Tricks (underline): For , suits - 20 for each bid trick, for , and NT - 30 for each bid trick (40 for first NT trick). If DOUBLED, multiplied by 2, if REDOUBLED - multiplied by 4;
Overtricks (above the line): If not doubled, the same value as tricks under the line. If doubled and not vulnerable, 100 points per trick. If doubled and vulnerable, 200 points per trick. If redoubled, this value multiplied by 2.
Undertrick penalties (which are earned by a defending pair when a declarer cannot complete the contract): When a declarer is not vulnerable, opponents gain 50 per trick, when vulnerable - 100 per trick. When a declarer is not vulnerable and the contract was doubled, opponents get 100 for the first undertrick, 200 for another ones. When a declarer is vulnerable and the contract was doubled, opponents get 200 for the first undertrick and 300 for another ones. All redoubled penalties are twice the doubled penalties. For example when vulnerable declarers decided to play a 4NT contract which was redoubled and had three undertricks, opponents would get [(200 + 300 + 300) x2] 1600 when the game is completed.
100 honors and 150 honors: We do not use this rule. It says that if a player has four of the highest trumps in his hand, he is supposed to get 100 bonus points (no matter if he is a declarer or a defender). If a player has all five trump honors - Ace, King, Queen, Jack, Ten - it is 150. This rule is not very popular, so we have decided not to implement it.
Winning rubber bonus (above the line): When a pair is the first to complete rubber (2 games), they receive 700 points (if the opponents have won no games) or 500 points (when opponents won one game).
Winning small slam (above the line): SMALL SLAM is a successful contract of 6 tricks of any suit. 500 if a declarer is not vulnerable, 750 if vulnerable.
Winning grand slam (above the line): GRAND SLAM is a successful contract of 7 tricks taken of any suit. 1000 if a declarer is not vulnerable, 1500 if vulnerable.

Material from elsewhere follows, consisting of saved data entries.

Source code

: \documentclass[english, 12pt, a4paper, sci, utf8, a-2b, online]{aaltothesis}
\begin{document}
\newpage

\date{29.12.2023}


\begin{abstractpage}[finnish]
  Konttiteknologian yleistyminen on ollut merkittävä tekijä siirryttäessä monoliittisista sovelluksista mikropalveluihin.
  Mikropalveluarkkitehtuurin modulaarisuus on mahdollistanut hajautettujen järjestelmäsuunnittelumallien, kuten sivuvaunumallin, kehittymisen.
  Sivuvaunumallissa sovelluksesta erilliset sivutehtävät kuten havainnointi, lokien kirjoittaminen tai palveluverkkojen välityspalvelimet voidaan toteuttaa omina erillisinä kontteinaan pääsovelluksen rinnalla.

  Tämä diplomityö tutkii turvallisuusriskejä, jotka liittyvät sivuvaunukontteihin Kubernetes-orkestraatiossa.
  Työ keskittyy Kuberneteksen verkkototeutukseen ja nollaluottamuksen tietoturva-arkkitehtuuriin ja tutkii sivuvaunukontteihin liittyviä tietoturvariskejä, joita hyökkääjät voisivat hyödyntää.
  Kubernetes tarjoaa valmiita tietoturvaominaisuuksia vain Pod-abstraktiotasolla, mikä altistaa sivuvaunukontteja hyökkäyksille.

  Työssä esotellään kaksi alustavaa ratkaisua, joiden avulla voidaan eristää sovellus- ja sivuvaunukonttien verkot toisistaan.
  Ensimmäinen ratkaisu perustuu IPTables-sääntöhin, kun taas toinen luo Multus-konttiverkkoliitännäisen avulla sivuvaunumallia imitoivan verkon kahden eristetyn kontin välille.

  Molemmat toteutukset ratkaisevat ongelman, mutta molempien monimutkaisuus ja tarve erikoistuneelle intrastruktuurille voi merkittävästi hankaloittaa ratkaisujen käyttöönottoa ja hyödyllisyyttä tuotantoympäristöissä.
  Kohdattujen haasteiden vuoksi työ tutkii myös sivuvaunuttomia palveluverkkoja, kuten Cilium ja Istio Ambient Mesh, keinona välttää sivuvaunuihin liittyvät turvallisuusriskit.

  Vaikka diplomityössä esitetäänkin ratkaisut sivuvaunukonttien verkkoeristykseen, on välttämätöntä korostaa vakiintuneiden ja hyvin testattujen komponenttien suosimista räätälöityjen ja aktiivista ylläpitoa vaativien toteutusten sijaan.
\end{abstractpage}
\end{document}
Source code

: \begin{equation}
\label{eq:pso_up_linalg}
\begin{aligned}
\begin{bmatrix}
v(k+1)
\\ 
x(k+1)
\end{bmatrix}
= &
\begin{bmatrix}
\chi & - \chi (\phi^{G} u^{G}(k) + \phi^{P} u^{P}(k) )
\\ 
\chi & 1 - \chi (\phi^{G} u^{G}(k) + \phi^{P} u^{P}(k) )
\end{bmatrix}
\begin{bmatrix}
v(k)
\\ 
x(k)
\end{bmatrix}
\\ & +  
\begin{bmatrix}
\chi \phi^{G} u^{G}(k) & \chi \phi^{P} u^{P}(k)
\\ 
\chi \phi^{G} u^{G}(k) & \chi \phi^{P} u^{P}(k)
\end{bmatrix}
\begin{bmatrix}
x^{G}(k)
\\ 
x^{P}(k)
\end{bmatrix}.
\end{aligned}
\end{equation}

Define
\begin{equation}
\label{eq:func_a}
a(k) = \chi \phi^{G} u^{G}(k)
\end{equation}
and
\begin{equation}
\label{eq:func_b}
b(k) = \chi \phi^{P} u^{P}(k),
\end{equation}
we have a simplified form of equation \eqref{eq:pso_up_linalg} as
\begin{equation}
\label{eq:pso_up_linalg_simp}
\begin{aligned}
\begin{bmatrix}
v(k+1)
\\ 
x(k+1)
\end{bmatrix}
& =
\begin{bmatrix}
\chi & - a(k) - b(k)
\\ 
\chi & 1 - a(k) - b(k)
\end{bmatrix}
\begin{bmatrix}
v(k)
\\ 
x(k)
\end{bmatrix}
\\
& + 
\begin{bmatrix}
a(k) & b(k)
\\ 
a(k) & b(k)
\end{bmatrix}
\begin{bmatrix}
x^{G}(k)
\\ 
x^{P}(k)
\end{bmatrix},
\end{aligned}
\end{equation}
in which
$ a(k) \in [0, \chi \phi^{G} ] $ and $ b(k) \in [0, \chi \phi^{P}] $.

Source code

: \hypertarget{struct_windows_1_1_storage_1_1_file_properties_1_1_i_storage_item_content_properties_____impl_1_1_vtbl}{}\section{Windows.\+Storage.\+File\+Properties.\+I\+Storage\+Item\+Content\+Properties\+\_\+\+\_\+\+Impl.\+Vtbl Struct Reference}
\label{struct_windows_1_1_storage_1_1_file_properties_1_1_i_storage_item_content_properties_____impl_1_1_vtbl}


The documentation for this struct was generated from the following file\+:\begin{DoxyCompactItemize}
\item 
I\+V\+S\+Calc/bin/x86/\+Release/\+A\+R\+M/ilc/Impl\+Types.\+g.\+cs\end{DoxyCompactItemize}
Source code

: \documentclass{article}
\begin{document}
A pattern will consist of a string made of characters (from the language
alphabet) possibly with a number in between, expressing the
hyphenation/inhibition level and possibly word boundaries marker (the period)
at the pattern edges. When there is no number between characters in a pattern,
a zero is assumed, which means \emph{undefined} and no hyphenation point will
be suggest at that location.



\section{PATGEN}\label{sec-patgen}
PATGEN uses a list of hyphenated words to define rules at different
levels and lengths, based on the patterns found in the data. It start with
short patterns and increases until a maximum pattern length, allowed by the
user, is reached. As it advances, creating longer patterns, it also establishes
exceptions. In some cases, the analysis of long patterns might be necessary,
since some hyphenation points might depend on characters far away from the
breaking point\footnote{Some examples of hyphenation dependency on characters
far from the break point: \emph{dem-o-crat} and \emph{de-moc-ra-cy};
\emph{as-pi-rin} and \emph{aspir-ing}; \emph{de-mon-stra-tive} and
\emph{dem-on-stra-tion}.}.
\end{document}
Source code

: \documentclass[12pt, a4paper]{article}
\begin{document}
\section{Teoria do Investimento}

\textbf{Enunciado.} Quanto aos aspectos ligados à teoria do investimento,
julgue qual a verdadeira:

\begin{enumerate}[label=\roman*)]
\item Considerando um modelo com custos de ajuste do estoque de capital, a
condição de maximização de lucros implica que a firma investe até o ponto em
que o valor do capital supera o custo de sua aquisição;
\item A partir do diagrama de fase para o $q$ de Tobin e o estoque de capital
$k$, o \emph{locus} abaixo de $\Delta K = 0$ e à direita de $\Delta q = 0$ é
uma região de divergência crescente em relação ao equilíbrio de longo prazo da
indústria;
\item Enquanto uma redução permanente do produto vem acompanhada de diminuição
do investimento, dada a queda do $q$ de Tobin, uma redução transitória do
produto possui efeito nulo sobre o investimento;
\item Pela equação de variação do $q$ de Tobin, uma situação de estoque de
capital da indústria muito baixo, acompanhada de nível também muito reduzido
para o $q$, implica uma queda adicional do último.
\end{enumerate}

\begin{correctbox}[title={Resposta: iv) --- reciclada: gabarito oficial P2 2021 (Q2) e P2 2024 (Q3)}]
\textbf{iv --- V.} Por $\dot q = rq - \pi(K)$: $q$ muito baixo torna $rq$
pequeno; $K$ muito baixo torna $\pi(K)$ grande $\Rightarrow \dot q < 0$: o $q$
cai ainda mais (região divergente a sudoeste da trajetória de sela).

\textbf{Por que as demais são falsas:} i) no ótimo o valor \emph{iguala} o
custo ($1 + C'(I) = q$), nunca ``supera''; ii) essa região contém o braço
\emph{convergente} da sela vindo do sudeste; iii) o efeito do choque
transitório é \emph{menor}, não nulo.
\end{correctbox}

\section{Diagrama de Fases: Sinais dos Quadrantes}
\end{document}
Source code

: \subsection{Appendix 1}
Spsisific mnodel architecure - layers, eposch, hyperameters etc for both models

Here is the example of rubber Bridge score:

a) NS (North-South pair) bid 3NT - 9 tricks and this contract completed without any overtrick. 100 points under the line (that means a NS pair completed one game and scoring sheet is divided by another horizontal line);

b) WE (West-East pair) bid 2, which was completed without any overtricks;

c) WE bid 2, which was doubled and redoubled. Contract was completed with one undertrick. That gives NS pair 200 above the line (1 undertrick doubled and redoubled = 200);

d) WE bid 4 contract which was successful, which means 120 points under line. WE pair completed one game and sheet is divided by another line;

e) WE bid 6NT and completed. That is 190 points under the line. This is the second game won by this pair which makes a complete rubber. For this, the pair receives bonus points - 500 for rubber, 750 for successful little slam (WE - vulnerable).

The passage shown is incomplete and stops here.